» Exercise prompt: From the first line of the entries down to the line with "Узнайте о встрече", write out every line exactly; that last line counts, but pictures do not.

» Supplied entries:
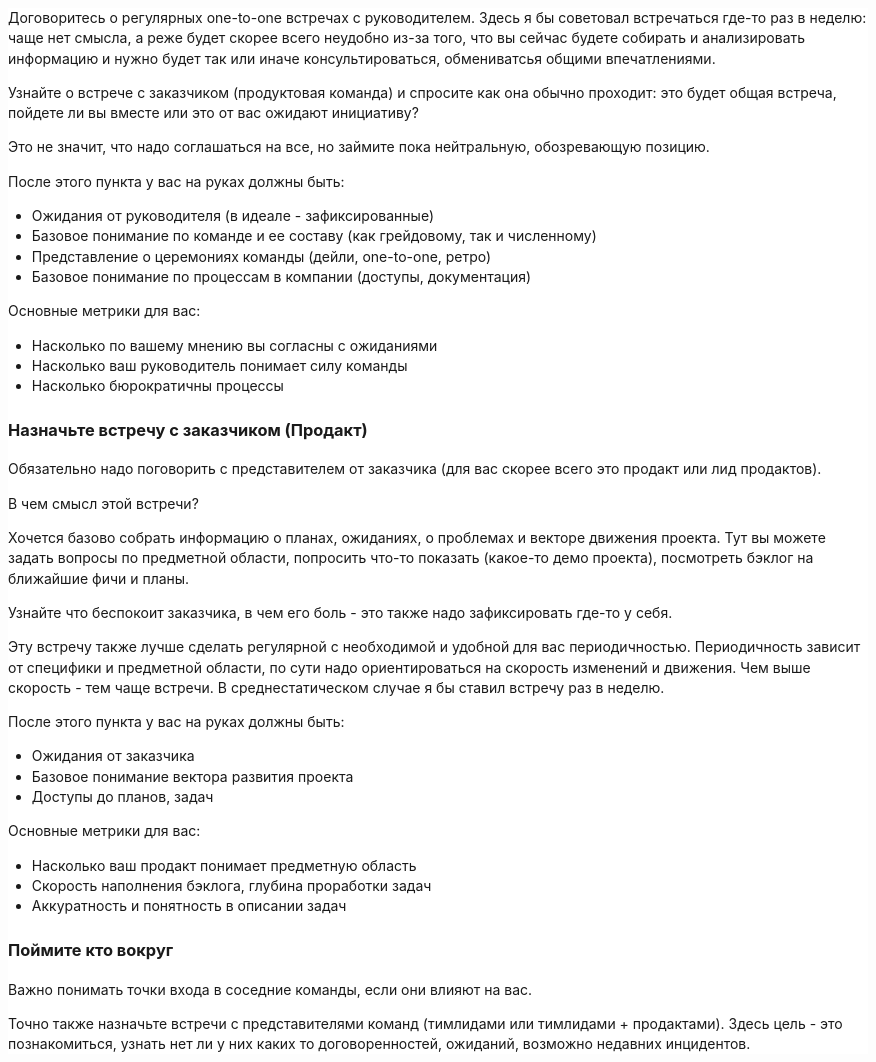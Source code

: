 Договоритесь о регулярных one-to-one встречах с руководителем. Здесь я бы советовал встречаться где-то раз в неделю: чаще нет смысла, а реже будет скорее всего неудобно из-за того, что вы сейчас будете собирать и анализировать информацию и нужно будет так или иначе консультироваться, обмениватсья общими впечатлениями.

Узнайте о встрече с заказчиком (продуктовая команда) и спросите как она обычно проходит: это будет общая встреча, пойдете ли вы вместе или это от вас ожидают инициативу?

Это не значит, что надо соглашаться на все, но займите пока нейтральную, обозревающую позицию.

После этого пункта у вас на руках должны быть:

* Ожидания от руководителя (в идеале - зафиксированные)
* Базовое понимание по команде и ее составу (как грейдовому, так и численному)
* Представление о церемониях команды (дейли, one-to-one, ретро)
* Базовое понимание по процессам в компании (доступы, документация)

Основные метрики для вас:

* Насколько по вашему мнению вы согласны с ожиданиями
* Насколько ваш руководитель понимает силу команды
* Насколько бюрократичны процессы

### Назначьте встречу с заказчиком (Продакт)

Обязательно надо поговорить с представителем от заказчика (для вас скорее всего это продакт или лид продактов).

В чем смысл этой встречи?

Хочется базово собрать информацию о планах, ожиданиях, о проблемах и векторе движения проекта.
Тут вы можете задать вопросы по предметной области, попросить что-то показать (какое-то демо проекта), посмотреть бэклог на ближайшие фичи и планы.

Узнайте что беспокоит заказчика, в чем его боль - это также надо зафиксировать где-то у себя.

Эту встречу также лучше сделать регулярной с необходимой и удобной для вас периодичностью. Периодичность зависит от специфики и предметной области, по сути надо ориентироваться на скорость изменений и движения. Чем выше скорость - тем чаще встречи. В среднестатическом случае я бы ставил встречу раз в неделю.

После этого пункта у вас на руках должны быть:

* Ожидания от заказчика
* Базовое понимание вектора развития проекта
* Доступы до планов, задач

Основные метрики для вас:

* Насколько ваш продакт понимает предметную область
* Скорость наполнения бэклога, глубина проработки задач
* Аккуратность и понятность в описании задач

### Поймите кто вокруг

Важно понимать точки входа в соседние команды, если они влияют на вас.

Точно также назначьте встречи с представителями команд (тимлидами или тимлидами + продактами). Здесь цель - это познакомиться, узнать нет ли у них каких то договоренностей, ожиданий, возможно недавних инцидентов.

» Solution to this exercise:
Source code

: Договоритесь о регулярных one-to-one встречах с руководителем. Здесь я бы советовал встречаться где-то раз в неделю: чаще нет смысла, а реже будет скорее всего неудобно из-за того, что вы сейчас будете собирать и анализировать информацию и нужно будет так или иначе консультироваться, обмениватсья общими впечатлениями.

Узнайте о встрече с заказчиком (продуктовая команда) и спросите как она обычно проходит: это будет общая встреча, пойдете ли вы вместе или это от вас ожидают инициативу?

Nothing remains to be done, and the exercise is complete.